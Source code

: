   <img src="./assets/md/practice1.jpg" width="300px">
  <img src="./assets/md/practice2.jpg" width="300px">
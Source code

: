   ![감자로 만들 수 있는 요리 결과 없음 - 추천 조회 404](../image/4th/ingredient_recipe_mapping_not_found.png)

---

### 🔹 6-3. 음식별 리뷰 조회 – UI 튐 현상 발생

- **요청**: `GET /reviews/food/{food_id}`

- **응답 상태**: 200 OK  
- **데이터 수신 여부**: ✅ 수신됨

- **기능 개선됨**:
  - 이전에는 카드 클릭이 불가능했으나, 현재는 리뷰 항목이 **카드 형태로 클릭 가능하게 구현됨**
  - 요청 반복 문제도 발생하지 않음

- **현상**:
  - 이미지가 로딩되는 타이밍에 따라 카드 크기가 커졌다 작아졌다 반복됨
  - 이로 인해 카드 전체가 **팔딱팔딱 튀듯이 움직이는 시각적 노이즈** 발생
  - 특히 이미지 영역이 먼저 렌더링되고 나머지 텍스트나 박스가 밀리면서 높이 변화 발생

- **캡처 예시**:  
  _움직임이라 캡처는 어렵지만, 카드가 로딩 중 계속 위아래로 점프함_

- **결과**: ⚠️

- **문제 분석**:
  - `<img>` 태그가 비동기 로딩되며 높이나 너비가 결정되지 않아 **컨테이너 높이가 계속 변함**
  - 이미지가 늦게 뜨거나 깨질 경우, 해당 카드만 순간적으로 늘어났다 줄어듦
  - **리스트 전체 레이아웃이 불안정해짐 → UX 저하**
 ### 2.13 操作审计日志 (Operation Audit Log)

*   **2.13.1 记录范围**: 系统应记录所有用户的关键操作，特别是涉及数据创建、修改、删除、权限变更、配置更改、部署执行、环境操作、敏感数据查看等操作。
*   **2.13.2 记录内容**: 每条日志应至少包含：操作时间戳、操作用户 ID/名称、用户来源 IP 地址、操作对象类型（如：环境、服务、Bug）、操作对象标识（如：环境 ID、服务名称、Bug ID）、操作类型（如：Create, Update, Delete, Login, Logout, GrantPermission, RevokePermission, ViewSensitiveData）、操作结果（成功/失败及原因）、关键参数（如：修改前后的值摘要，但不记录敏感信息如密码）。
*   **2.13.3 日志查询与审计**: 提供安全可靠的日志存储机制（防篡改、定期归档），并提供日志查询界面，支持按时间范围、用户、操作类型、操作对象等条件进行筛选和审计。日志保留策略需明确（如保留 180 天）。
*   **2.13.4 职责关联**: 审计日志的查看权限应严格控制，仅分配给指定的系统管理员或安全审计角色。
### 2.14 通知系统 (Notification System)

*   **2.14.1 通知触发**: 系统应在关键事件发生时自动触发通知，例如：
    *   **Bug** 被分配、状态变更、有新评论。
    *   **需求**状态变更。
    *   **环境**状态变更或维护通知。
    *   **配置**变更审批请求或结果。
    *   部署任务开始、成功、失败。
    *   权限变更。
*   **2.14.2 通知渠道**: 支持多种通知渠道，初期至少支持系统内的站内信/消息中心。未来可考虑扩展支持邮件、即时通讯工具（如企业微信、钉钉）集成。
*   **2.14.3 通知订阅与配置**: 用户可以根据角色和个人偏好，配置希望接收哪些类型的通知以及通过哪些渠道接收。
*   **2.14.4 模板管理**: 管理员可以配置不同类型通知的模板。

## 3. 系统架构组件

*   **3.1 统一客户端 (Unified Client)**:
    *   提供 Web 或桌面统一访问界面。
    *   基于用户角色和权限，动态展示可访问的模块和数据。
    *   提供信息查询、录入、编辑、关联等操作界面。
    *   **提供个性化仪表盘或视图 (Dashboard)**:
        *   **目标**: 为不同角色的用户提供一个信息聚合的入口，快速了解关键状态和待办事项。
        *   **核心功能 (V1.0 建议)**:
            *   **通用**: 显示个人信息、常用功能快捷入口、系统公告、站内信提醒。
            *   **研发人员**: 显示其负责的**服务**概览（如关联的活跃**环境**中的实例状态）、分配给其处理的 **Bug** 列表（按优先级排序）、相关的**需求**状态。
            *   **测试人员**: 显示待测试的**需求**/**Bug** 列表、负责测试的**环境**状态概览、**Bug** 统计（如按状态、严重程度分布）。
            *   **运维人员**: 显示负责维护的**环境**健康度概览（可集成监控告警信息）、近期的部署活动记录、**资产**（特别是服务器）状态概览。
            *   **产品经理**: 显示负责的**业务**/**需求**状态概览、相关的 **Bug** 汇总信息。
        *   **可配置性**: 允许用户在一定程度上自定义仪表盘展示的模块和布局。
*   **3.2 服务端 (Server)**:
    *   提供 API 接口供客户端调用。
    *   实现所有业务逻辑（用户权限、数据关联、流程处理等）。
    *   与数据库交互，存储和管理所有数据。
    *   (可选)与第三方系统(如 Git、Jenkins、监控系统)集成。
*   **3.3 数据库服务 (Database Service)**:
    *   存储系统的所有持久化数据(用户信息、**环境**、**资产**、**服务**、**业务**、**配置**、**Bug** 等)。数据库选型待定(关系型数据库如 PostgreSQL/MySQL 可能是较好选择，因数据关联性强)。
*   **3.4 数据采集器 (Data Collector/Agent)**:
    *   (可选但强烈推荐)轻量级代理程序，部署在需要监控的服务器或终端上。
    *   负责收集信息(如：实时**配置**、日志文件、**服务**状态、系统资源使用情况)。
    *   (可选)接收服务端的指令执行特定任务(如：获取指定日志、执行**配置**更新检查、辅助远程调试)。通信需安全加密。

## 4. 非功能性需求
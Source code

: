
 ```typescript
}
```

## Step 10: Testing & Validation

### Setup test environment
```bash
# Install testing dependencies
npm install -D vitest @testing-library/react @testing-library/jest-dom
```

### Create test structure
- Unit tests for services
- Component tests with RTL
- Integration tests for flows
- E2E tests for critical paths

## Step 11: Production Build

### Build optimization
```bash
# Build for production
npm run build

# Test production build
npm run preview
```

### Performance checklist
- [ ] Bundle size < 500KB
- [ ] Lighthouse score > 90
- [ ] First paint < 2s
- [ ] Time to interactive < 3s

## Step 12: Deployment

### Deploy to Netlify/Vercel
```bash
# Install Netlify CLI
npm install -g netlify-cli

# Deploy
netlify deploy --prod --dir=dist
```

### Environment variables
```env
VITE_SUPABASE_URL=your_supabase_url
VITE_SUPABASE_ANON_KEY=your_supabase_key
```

WHAT NEEDS TO BE DONE = Reproduce exactly the line containing "### Setup test environment" and all lines after it through the end of the listing above; leave out every earlier line.

EXERCISE SOLUTION =
### Setup test environment
```bash
# Install testing dependencies
npm install -D vitest @testing-library/react @testing-library/jest-dom
```

### Create test structure
- Unit tests for services
- Component tests with RTL
- Integration tests for flows
- E2E tests for critical paths

## Step 11: Production Build

### Build optimization
```bash
# Build for production
npm run build

# Test production build
npm run preview
```

### Performance checklist
- [ ] Bundle size < 500KB
- [ ] Lighthouse score > 90
- [ ] First paint < 2s
- [ ] Time to interactive < 3s

## Step 12: Deployment

### Deploy to Netlify/Vercel
```bash
# Install Netlify CLI
npm install -g netlify-cli

# Deploy
netlify deploy --prod --dir=dist
```

### Environment variables
```env
VITE_SUPABASE_URL=your_supabase_url
VITE_SUPABASE_ANON_KEY=your_supabase_key
```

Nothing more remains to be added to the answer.